Action item = Find each line below containing the word "const" and copy it.

Records to process =
*** Begin section ***
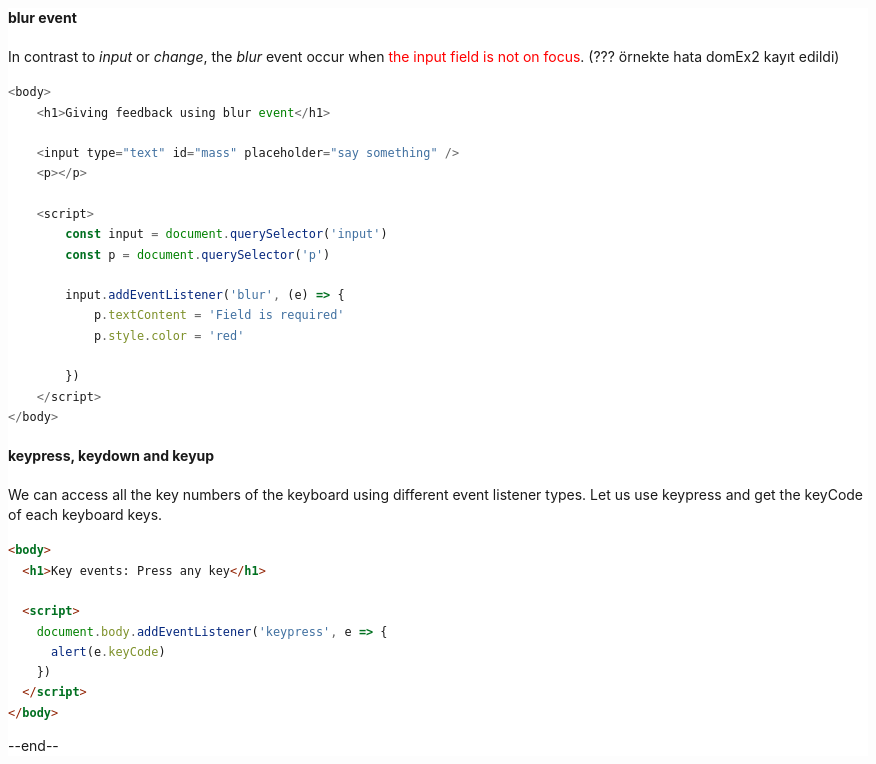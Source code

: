 #### blur event

In contrast to _input_ or _change_, the _blur_ event occur when <span style="color:red">the input field is not on focus</span>. (??? örnekte hata domEx2 kayıt edildi)

```js
<body>
    <h1>Giving feedback using blur event</h1>

    <input type="text" id="mass" placeholder="say something" />
    <p></p>

    <script>
        const input = document.querySelector('input')
        const p = document.querySelector('p')

        input.addEventListener('blur', (e) => {
            p.textContent = 'Field is required'
            p.style.color = 'red'

        })
    </script>
</body>

```

#### keypress, keydown and keyup

We can access all the key numbers of the keyboard using different event listener types. Let us use keypress and get the keyCode of each keyboard keys.

```html
<body>
  <h1>Key events: Press any key</h1>

  <script>
    document.body.addEventListener('keypress', e => {
      alert(e.keyCode)
    })
  </script>
</body>
```

--end--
*** End section ***
Task solution =
        const input = document.querySelector('input')
        const p = document.querySelector('p')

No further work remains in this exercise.